What you are asked to do:
Since pictures are not wanted, repeat only the text of the records, word for word.

++++ Data supplied

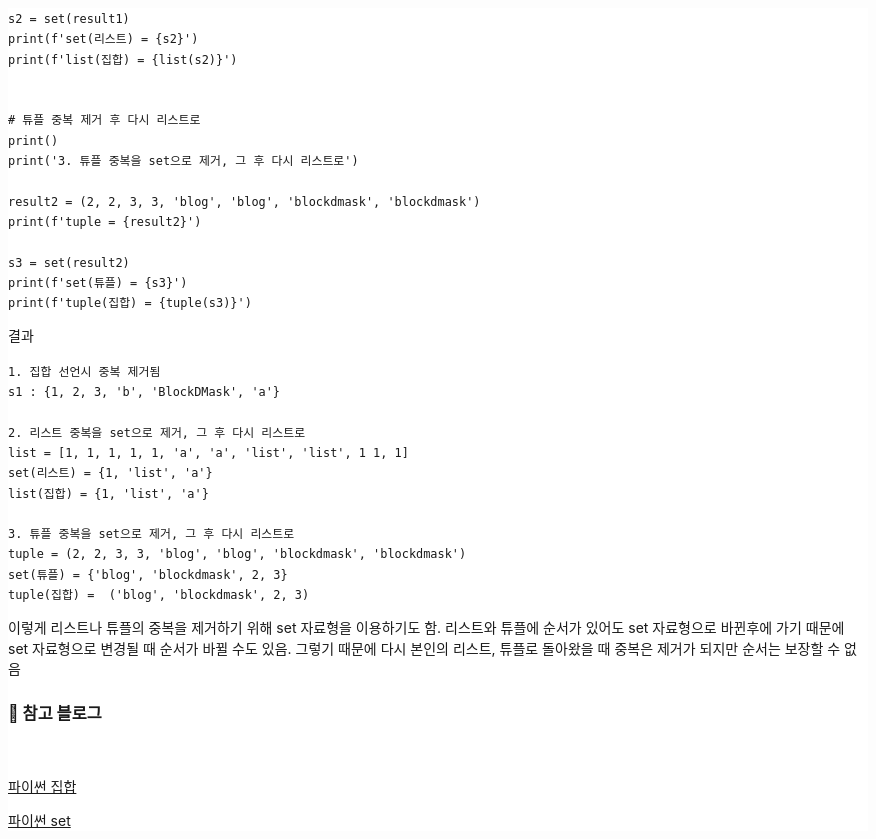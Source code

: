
 ```
s2 = set(result1)
print(f'set(리스트) = {s2}')
print(f'list(집합) = {list(s2)}')


# 튜플 중복 제거 후 다시 리스트로
print()
print('3. 튜플 중복을 set으로 제거, 그 후 다시 리스트로')

result2 = (2, 2, 3, 3, 'blog', 'blog', 'blockdmask', 'blockdmask')
print(f'tuple = {result2}')

s3 = set(result2)
print(f'set(튜플) = {s3}')
print(f'tuple(집합) = {tuple(s3)}')
```

결과

```
1. 집합 선언시 중복 제거됨
s1 : {1, 2, 3, 'b', 'BlockDMask', 'a'}

2. 리스트 중복을 set으로 제거, 그 후 다시 리스트로
list = [1, 1, 1, 1, 1, 'a', 'a', 'list', 'list', 1 1, 1]
set(리스트) = {1, 'list', 'a'}
list(집합) = {1, 'list', 'a'}

3. 튜플 중복을 set으로 제거, 그 후 다시 리스트로
tuple = (2, 2, 3, 3, 'blog', 'blog', 'blockdmask', 'blockdmask')
set(튜플) = {'blog', 'blockdmask', 2, 3}
tuple(집합) =  ('blog', 'blockdmask', 2, 3)
```

이렇게 리스트나 튜플의 중복을 제거하기 위해 set 자료형을 이용하기도 함.
리스트와 튜플에 순서가 있어도 set 자료형으로 바뀐후에 가기 때문에 set 자료형으로 변경될 때 순서가 바뀔 수도 있음. 그렇기 때문에 다시 본인의 리스트, 튜플로 돌아왔을 때 중복은 제거가 되지만 순서는 보장할 수 없음

### 📌 참고 블로그

<br>

[파이썬 집합](https://blockdmask.tistory.com/451)

[파이썬 set](https://wikidocs.net/20625)
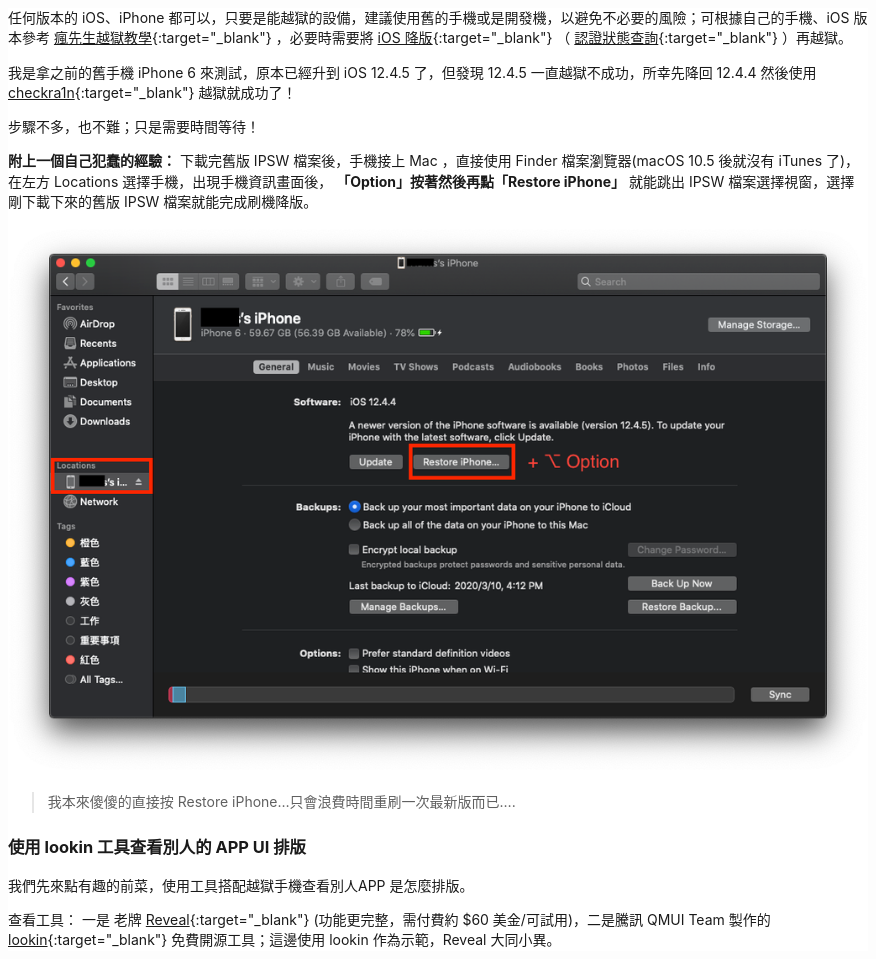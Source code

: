 任何版本的 iOS、iPhone 都可以，只要是能越獄的設備，建議使用舊的手機或是開發機，以避免不必要的風險；可根據自己的手機、iOS 版本參考 [瘋先生越獄教學](https://mrmad.com.tw/category/jb/jailbreak){:target="_blank"} ，必要時需要將 [iOS 降版](https://mrmad.com.tw/new-ios-downgrade-old-ios){:target="_blank"} （ [認證狀態查詢](https://mrmad.com.tw/ios-firmware){:target="_blank"} ）再越獄。

我是拿之前的舊手機 iPhone 6 來測試，原本已經升到 iOS 12\.4\.5 了，但發現 12\.4\.5 一直越獄不成功，所幸先降回 12\.4\.4 然後使用 [checkra1n](https://checkra.in/){:target="_blank"} 越獄就成功了！

步驟不多，也不難；只是需要時間等待！

**附上一個自己犯蠢的經驗：** 下載完舊版 IPSW 檔案後，手機接上 Mac ，直接使用 Finder 檔案瀏覽器\(macOS 10\.5 後就沒有 iTunes 了\)，在左方 Locations 選擇手機，出現手機資訊畫面後， **「Option」按著然後再點「Restore iPhone」** 就能跳出 IPSW 檔案選擇視窗，選擇剛下載下來的舊版 IPSW 檔案就能完成刷機降版。


![](/assets/7498e1ff93ce/1*jlxQNpYPXJ2yrNoYM_Sgwg.png)



> 我本來傻傻的直接按 Restore iPhone…只會浪費時間重刷一次最新版而已…\. 




### 使用 lookin 工具查看別人的 APP UI 排版

我們先來點有趣的前菜，使用工具搭配越獄手機查看別人APP 是怎麼排版。

查看工具： 一是 老牌 [Reveal](https://revealapp.com/){:target="_blank"} \(功能更完整，需付費約 $60 美金/可試用\)，二是騰訊 QMUI Team 製作的 [lookin](https://lookin.work/){:target="_blank"} 免費開源工具；這邊使用 lookin 作為示範，Reveal 大同小異。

++++++++

Exercise answer:
Source code

:
 ```
s2 = set(result1)
print(f'set(리스트) = {s2}')
print(f'list(집합) = {list(s2)}')


# 튜플 중복 제거 후 다시 리스트로
print()
print('3. 튜플 중복을 set으로 제거, 그 후 다시 리스트로')

result2 = (2, 2, 3, 3, 'blog', 'blog', 'blockdmask', 'blockdmask')
print(f'tuple = {result2}')

s3 = set(result2)
print(f'set(튜플) = {s3}')
print(f'tuple(집합) = {tuple(s3)}')
```

결과

```
1. 집합 선언시 중복 제거됨
s1 : {1, 2, 3, 'b', 'BlockDMask', 'a'}

2. 리스트 중복을 set으로 제거, 그 후 다시 리스트로
list = [1, 1, 1, 1, 1, 'a', 'a', 'list', 'list', 1 1, 1]
set(리스트) = {1, 'list', 'a'}
list(집합) = {1, 'list', 'a'}

3. 튜플 중복을 set으로 제거, 그 후 다시 리스트로
tuple = (2, 2, 3, 3, 'blog', 'blog', 'blockdmask', 'blockdmask')
set(튜플) = {'blog', 'blockdmask', 2, 3}
tuple(집합) =  ('blog', 'blockdmask', 2, 3)
```

이렇게 리스트나 튜플의 중복을 제거하기 위해 set 자료형을 이용하기도 함.
리스트와 튜플에 순서가 있어도 set 자료형으로 바뀐후에 가기 때문에 set 자료형으로 변경될 때 순서가 바뀔 수도 있음. 그렇기 때문에 다시 본인의 리스트, 튜플로 돌아왔을 때 중복은 제거가 되지만 순서는 보장할 수 없음

### 📌 참고 블로그

<br>

[파이썬 집합](https://blockdmask.tistory.com/451)

[파이썬 set](https://wikidocs.net/20625)
Source code

: 任何版本的 iOS、iPhone 都可以，只要是能越獄的設備，建議使用舊的手機或是開發機，以避免不必要的風險；可根據自己的手機、iOS 版本參考 [瘋先生越獄教學](https://mrmad.com.tw/category/jb/jailbreak){:target="_blank"} ，必要時需要將 [iOS 降版](https://mrmad.com.tw/new-ios-downgrade-old-ios){:target="_blank"} （ [認證狀態查詢](https://mrmad.com.tw/ios-firmware){:target="_blank"} ）再越獄。

我是拿之前的舊手機 iPhone 6 來測試，原本已經升到 iOS 12\.4\.5 了，但發現 12\.4\.5 一直越獄不成功，所幸先降回 12\.4\.4 然後使用 [checkra1n](https://checkra.in/){:target="_blank"} 越獄就成功了！

步驟不多，也不難；只是需要時間等待！

**附上一個自己犯蠢的經驗：** 下載完舊版 IPSW 檔案後，手機接上 Mac ，直接使用 Finder 檔案瀏覽器\(macOS 10\.5 後就沒有 iTunes 了\)，在左方 Locations 選擇手機，出現手機資訊畫面後， **「Option」按著然後再點「Restore iPhone」** 就能跳出 IPSW 檔案選擇視窗，選擇剛下載下來的舊版 IPSW 檔案就能完成刷機降版。


![](/assets/7498e1ff93ce/1*jlxQNpYPXJ2yrNoYM_Sgwg.png)



> 我本來傻傻的直接按 Restore iPhone…只會浪費時間重刷一次最新版而已…\. 




### 使用 lookin 工具查看別人的 APP UI 排版

我們先來點有趣的前菜，使用工具搭配越獄手機查看別人APP 是怎麼排版。

查看工具： 一是 老牌 [Reveal](https://revealapp.com/){:target="_blank"} \(功能更完整，需付費約 $60 美金/可試用\)，二是騰訊 QMUI Team 製作的 [lookin](https://lookin.work/){:target="_blank"} 免費開源工具；這邊使用 lookin 作為示範，Reveal 大同小異。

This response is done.